That two-against-one dynamic came at a track where the pace advantage of the Red Bull and Mercedes over the rest of the field was bigger than usual, allowing them a lot of strategic freedom as the pit stop windows quickly opened up. The trio were far enough clear of the Pierre Gasly-led chasing pack that there were few complicating traffic factors to consider.

Around a track on which no one had any previous tyre data to go on and after a lot of lost track time for everyone through various red flags during the practices, the performance superiority of the two teams here allowed them not to be locked into the usual single-stop strategies.

READ MORE: ‘It’s an amazing day’ says Verstappen after retaking title lead with emotional home win

As Verstappen set a hot pace and Hamilton gave chase it was clear very early that their battle was being based around two stops, with Bottas’ slightly more conservative pace suggesting a one-stop. Where the two strategies crossed over laid potential opportunity for Mercedes and Hamilton.
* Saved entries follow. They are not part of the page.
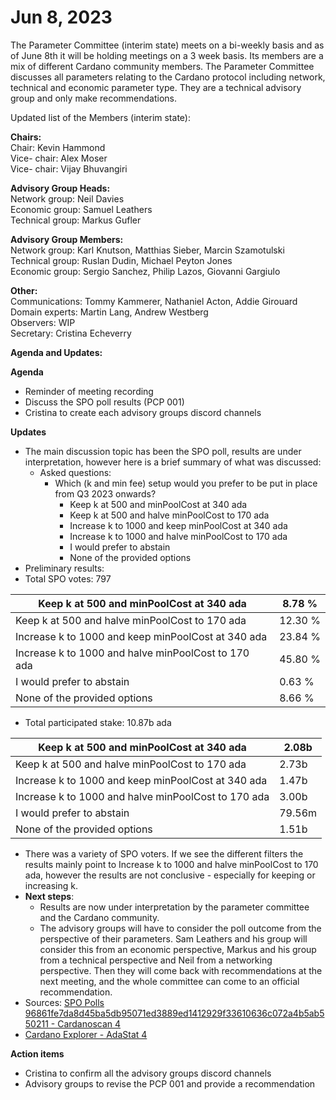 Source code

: # Jun 8, 2023

The Parameter Committee (interim state) meets on a bi-weekly basis and as of June 8th it will be holding meetings on a 3 week basis. Its members are a mix of different Cardano community members. The Parameter Committee discusses all parameters relating to the Cardano protocol including network, technical and economic parameter type. They are a technical advisory group and only make recommendations.

Updated list of the Members (interim state):

**Chairs:**\
Chair: Kevin Hammond\
Vice- chair: Alex Moser\
Vice- chair: Vijay Bhuvangiri

**Advisory Group Heads:**\
Network group: Neil Davies\
Economic group: Samuel Leathers\
Technical group: Markus Gufler

**Advisory Group Members:**\
Network group: Karl Knutson, Matthias Sieber, Marcin Szamotulski\
Technical group: Ruslan Dudin, Michael Peyton Jones\
Economic group: Sergio Sanchez, Philip Lazos, Giovanni Gargiulo

**Other:**\
Communications: Tommy Kammerer, Nathaniel Acton, Addie Girouard\
Domain experts: Martin Lang, Andrew Westberg\
Observers: WIP\
Secretary: Cristina Echeverry

**Agenda and Updates:**

**Agenda**

* Reminder of meeting recording
* Discuss the SPO poll results (PCP 001)
* Cristina to create each advisory groups discord channels

**Updates**

* The main discussion topic has been the SPO poll, results are under interpretation, however here is a brief summary of what was discussed:
  * Asked questions:
    * Which (k and min fee) setup would you prefer to be put in place from Q3 2023 onwards?
      * Keep k at 500 and minPoolCost at 340 ada
      * Keep k at 500 and halve minPoolCost to 170 ada
      * Increase k to 1000 and keep minPoolCost at 340 ada
      * Increase k to 1000 and halve minPoolCost to 170 ada
      * I would prefer to abstain
      * None of the provided options
* Preliminary results:
* Total SPO votes: 797

| Keep k at 500 and minPoolCost at 340 ada            | 8.78 %  |
| --------------------------------------------------- | ------- |
| Keep k at 500 and halve minPoolCost to 170 ada      | 12.30 % |
| Increase k to 1000 and keep minPoolCost at 340 ada  | 23.84 % |
| Increase k to 1000 and halve minPoolCost to 170 ada | 45.80 % |
| I would prefer to abstain                           | 0.63 %  |
| None of the provided options                        | 8.66 %  |

* Total participated stake: 10.87b ada

| Keep k at 500 and minPoolCost at 340 ada            | 2.08b  |
| --------------------------------------------------- | ------ |
| Keep k at 500 and halve minPoolCost to 170 ada      | 2.73b  |
| Increase k to 1000 and keep minPoolCost at 340 ada  | 1.47b  |
| Increase k to 1000 and halve minPoolCost to 170 ada | 3.00b  |
| I would prefer to abstain                           | 79.56m |
| None of the provided options                        | 1.51b  |

* There was a variety of SPO voters. If we see the different filters the results mainly point to Increase k to 1000 and halve minPoolCost to 170 ada, however the results are not conclusive - especially for keeping or increasing k.
* **Next steps**:
  * Results are now under interpretation by the parameter committee and the Cardano community.
  * The advisory groups will have to consider the poll outcome from the perspective of their parameters. Sam Leathers and his group will consider this from an economic perspective, Markus and his group from a technical perspective and Neil from a networking perspective. Then they will come back with recommendations at the next meeting, and the whole committee can come to an official recommendation.
* Sources: [SPO Polls 96861fe7da8d45ba5db95071ed3889ed1412929f33610636c072a4b5ab550211 - Cardanoscan 4](https://cardanoscan.io/spo-polls/96861fe7da8d45ba5db95071ed3889ed1412929f33610636c072a4b5ab550211)
* [Cardano Explorer - AdaStat 4](https://adastat.net/polls/96861fe7da8d45ba5db95071ed3889ed1412929f33610636c072a4b5ab550211)

**Action items**

* Cristina to confirm all the advisory groups discord channels
* Advisory groups to revise the PCP 001 and provide a recommendation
Because Pirelli had brought its hardest selection of compounds (C1, C2 and C3), even the soft had decent durability, so further opening up the range of feasible strategies. Everyone in the top 10 started on the softs but it also meant that anyone two-stopping could consider it also for a final stint of maybe 30-35 laps, implying a big possible variation in the timing of two stops within the first 40 or so laps.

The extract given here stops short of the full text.